3) If we substitute the calculated capacity factors in 1) above for Combined wind, Solar and Hydro instead of the 2010 estimates, the total Declared Net Capacity would be 17,610 MW, which is 20% less than the stated DNC. So, the DUKES DNC values overestimate generation from those sources by 25%! If the DNC values are used for planning, that is certainly enough to generate some false optimism.
4) I agree that the average Installed capacity for any year is a better value than the end of year but without knowing when any particular capacity actually came on line, we don't know how much better.
I'd still like to understand why there is such a large gap between the DUKES generation numbers and Gridwatch. It would be useful to know how both sets of numbers are compiled.
Beware that Gridwatch only covers wind visible to National Grid. It excludes a lot of embedded wind connected at distribution levels. BM Reports does have a report that covers estimates of embedded wind, but the accuracy of that is questionable. It seems strange that your domestic smart meter could be monitored live every half hour, but they fail to do that for generation. Eventually meter readings are fed into the reconciliation of who gets paid what, but public visibility of the detail is missing.
One way to get some handle on the actuals, even if only at monthly resolution and somewhat in arrears, is to look at OFGEM's database on REGO certificates, which is the basis for much of the REF data. That is also a way of getting a better estimate of the timings of new capacity additions, at least for major projects. They do tend to ramp gradually as more turbines are added.
Of course there are questions as to how you should treat things like the Rampion wind farm being offline for many months because of cable failure. The same applies to interconnectors, with the fire at Sellindge on IFA1 being one example. The loss of Western Link HVDC for protracted periods on several occasions also will have resulted in much more wind curtailment in Scotland. In reality, we probably need to add back curtailed generation to understand the true levels of surpluses on windy days. The implication would be even more curtailment and/or storable surplus.
All good points. Can curtailed generation be estimated from the payments made or is it not linear? Are the data available?
It is of course one of the huge problems with wind that there will sometimes be too much so we will all have to pay for it to be curtailed. And the more capacity there is, the more that will happen, absent sufficient storage.
I suspect that curtailment / constraint payments are non-linear depending on the marginal market in that interval.
Wind proponents say that, because wind is free, it doesn't matter if we have more and more of it. However, all the while that consumers are on the hook for curtailment / constraint payments, this just adds to our bills. A knotty conundrum.
Yes, Gridwatch states that wind omits some generation, but it's otherwise is so convenient to use that data and the 'correction factors' derived from DUKES are so consistent that I'm happy to live with the approximations. I am, after all, seeking to understand the big picture not every teeny detail.
I've seen argument on LinkedIn forums by experienced power system people that wind and solar PV act as negative demands.

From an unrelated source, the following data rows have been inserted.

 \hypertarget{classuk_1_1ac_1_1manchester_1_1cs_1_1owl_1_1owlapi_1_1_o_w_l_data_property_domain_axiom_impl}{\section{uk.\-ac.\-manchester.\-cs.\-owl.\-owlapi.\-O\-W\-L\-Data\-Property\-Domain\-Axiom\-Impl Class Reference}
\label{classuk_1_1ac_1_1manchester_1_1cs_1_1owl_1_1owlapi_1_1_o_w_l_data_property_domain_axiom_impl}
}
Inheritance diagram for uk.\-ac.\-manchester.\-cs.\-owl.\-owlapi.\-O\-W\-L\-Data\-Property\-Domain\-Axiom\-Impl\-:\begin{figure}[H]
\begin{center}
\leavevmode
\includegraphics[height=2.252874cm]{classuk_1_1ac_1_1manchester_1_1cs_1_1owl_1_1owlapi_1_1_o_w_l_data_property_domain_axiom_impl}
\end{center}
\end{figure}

Currently I'm persuaded by that argument.
It then begs the question, which if any of the parameters are 'accurate'? GB doesn't have a massive electricity meter for aggregate demand so that key parameter must be derived somehow. Again, not important for the big picture.
Currently curtailed wind is curtailed for good reasons, either local grid capacity is insufficient or overall surplus generation would unbalance the grid. Power storage able to provide meaningful extra demand would be immense as I've posted numerous times.

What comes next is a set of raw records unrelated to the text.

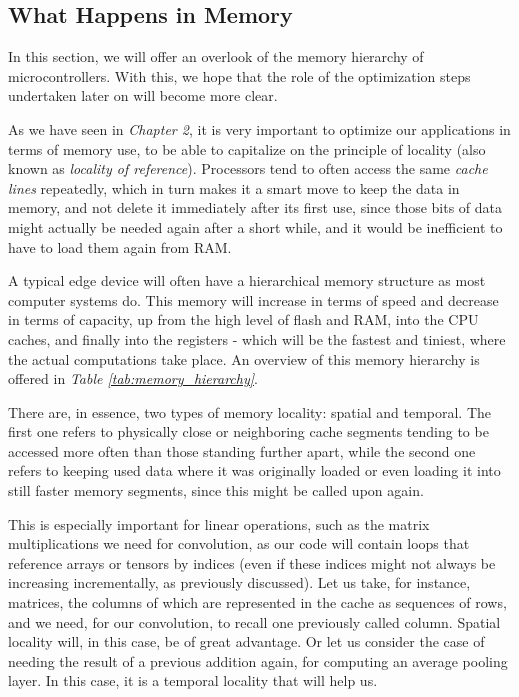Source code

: \subsection{What Happens in Memory}
In this section, we will offer an overlook of the memory hierarchy of microcontrollers. With this, we hope that the role of the optimization steps undertaken later on will become more clear. \par
As we have seen in \textit{Chapter 2}, it is very important to optimize our applications in terms of memory use, to be able to capitalize on the principle of locality (also known as \textit{locality of reference}). \cite{memory_local} Processors tend to often access the same \textit{cache lines} repeatedly, which in turn makes it a smart move to keep the data in memory, and not delete it immediately after its first use, since those bits of data might actually be needed again after a short while, and it would be inefficient to have to load them again from RAM. \par
A typical edge device will often have a hierarchical memory structure as most computer systems do. This memory will increase in terms of speed and decrease in terms of capacity, up from the high level of flash and RAM, into the CPU caches, and finally into the registers - which will be the fastest and tiniest, where the actual computations take place. An overview of this memory hierarchy is offered in \textit{Table \ref{tab:memory_hierarchy}}. \par
There are, in essence, two types of memory locality: spatial and temporal. The first one refers to physically close or neighboring cache segments tending to be accessed more often than those standing further apart, while the second one refers to keeping used data where it was originally loaded or even loading it into still faster memory segments, since this might be called upon again. \cite{computer_org_anddesign} \par
This is especially important for linear operations, such as the matrix multiplications we need for convolution, as our code will contain loops that reference arrays or tensors by indices (even if these indices might not always be increasing incrementally, as previously discussed). Let us take, for instance, matrices, the columns of which are represented in the cache as sequences of rows, and we need, for our convolution, to recall one previously called column. Spatial locality will, in this case, be of great advantage. Or let us consider the case of needing the result of a previous addition again, for computing an average pooling layer. In this case, it is a temporal locality that will help us.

Although the arithmetic from the grid point of view adds up if they view embedded generation at the distribution level as negative demand, it can throw up surprises, as it did during the August 2019 blackout, when they discovered that knocking out some demand also knocked out embedded generators, and that the grid disturbances caused embedded generation to trip off line, increasing the requirement for backup generation substantially above what they could see in the control room: they had underestimated the risks. They could get caught the same way if they don't keep an eye on Continental grids and suddenly find several interconnectors at risk of tripping out. It is really much better to model the whole thing properly.

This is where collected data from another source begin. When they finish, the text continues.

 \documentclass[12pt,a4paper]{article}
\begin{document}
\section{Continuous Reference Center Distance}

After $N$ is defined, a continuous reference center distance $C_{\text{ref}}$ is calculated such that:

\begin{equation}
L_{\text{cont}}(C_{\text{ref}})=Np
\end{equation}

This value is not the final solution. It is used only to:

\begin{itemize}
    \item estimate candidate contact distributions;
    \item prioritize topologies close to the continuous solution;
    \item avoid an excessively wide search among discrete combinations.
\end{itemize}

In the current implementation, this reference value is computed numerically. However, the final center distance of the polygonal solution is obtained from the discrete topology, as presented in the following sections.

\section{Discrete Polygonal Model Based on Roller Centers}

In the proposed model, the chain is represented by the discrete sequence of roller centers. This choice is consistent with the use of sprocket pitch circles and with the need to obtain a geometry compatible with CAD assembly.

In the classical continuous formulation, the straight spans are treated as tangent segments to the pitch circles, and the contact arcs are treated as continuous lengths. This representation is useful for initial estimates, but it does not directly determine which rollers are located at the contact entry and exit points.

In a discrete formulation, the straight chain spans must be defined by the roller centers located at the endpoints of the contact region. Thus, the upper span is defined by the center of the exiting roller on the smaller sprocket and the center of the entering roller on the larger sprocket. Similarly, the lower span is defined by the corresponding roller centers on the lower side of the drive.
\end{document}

It is important to look at interconnectors too, now they are becoming such a significant slice of the supply/demand picture. I tried to put it all together in this chart:
Here you can see the pumped hydro and interconnector flows along with the various sources of generation. Underlying demand is derived from the net export/pumping flows being taken off the overall supply. It becomes clear that we ran extra gas generation to provide exports mainly to France over much of the year, to help them out with their nuclear shortfalls, and as a surrogate way of exporting gas because the gas export lines were full but we could land extra LNG. The role of gas as the first line responder to wind intermittency also becomes clear.
Hello 'It doesn't add up...' - your christening must have been interesting (joking).
As a Chemical Engineer not a Power Engineer I'm interested to use the data - Gridwatch is v convenient - to develop my understanding of the feasibility of 'decarbonisation'. How big the non-fossil sources of energy *are* versus demand, and how the big picture changes if the non-fossil sources are made multiples bigger.
The nitty-gritty of control systems, surge protection, trip robustness, etc. are beyond my area of expertise. [I read the Energy Emergencies Executive Committee (E3C): Final report into the GB power system disruption on 9 August 2019 and understood what it said at a superficial level but not deeply.]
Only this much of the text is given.